[Collected data]
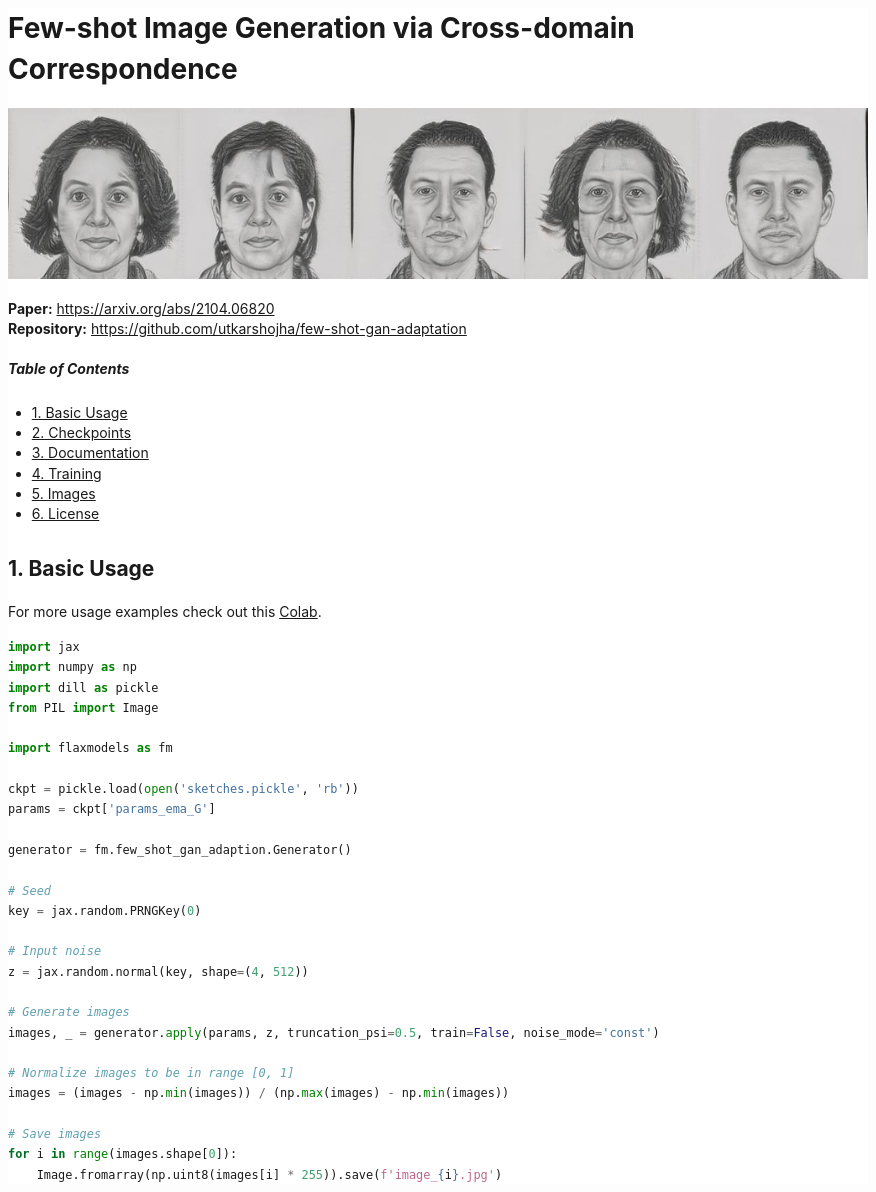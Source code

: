 # Few-shot Image Generation via Cross-domain Correspondence

<div align="center"><img src="images/Sketches.jpg" alt="img" width="1050"></div>
  
<b>Paper:</b> <a href="https://arxiv.org/abs/2104.06820">https://arxiv.org/abs/2104.06820</a>  
<b>Repository:</b> <a href="https://github.com/utkarshojha/few-shot-gan-adaptation">https://github.com/utkarshojha/few-shot-gan-adaptation</a>  

##### Table of Contents  
* [1. Basic Usage](#usage)
* [2. Checkpoints](#checkpoints)
* [3. Documentation](#documentation)
* [4. Training](#training)
* [5. Images](#images)
* [6. License](#license)


<a name="usage"></a>
## 1. Basic Usage
For more usage examples check out this [Colab](few_shot_gan_adaption_demo.ipynb).

```python
import jax
import numpy as np
import dill as pickle
from PIL import Image

import flaxmodels as fm

ckpt = pickle.load(open('sketches.pickle', 'rb'))
params = ckpt['params_ema_G']

generator = fm.few_shot_gan_adaption.Generator()

# Seed
key = jax.random.PRNGKey(0)

# Input noise
z = jax.random.normal(key, shape=(4, 512))

# Generate images
images, _ = generator.apply(params, z, truncation_psi=0.5, train=False, noise_mode='const')

# Normalize images to be in range [0, 1]
images = (images - np.min(images)) / (np.max(images) - np.min(images))

# Save images
for i in range(images.shape[0]):
    Image.fromarray(np.uint8(images[i] * 255)).save(f'image_{i}.jpg')

```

● **Action item**:
Restate exactly the lines running from the line with "For more usage" to the end of the entries above, both ends included.

● **Answer to the problem**:
For more usage examples check out this [Colab](few_shot_gan_adaption_demo.ipynb).

```python
import jax
import numpy as np
import dill as pickle
from PIL import Image

import flaxmodels as fm

ckpt = pickle.load(open('sketches.pickle', 'rb'))
params = ckpt['params_ema_G']

generator = fm.few_shot_gan_adaption.Generator()

# Seed
key = jax.random.PRNGKey(0)

# Input noise
z = jax.random.normal(key, shape=(4, 512))

# Generate images
images, _ = generator.apply(params, z, truncation_psi=0.5, train=False, noise_mode='const')

# Normalize images to be in range [0, 1]
images = (images - np.min(images)) / (np.max(images) - np.min(images))

# Save images
for i in range(images.shape[0]):
    Image.fromarray(np.uint8(images[i] * 255)).save(f'image_{i}.jpg')

```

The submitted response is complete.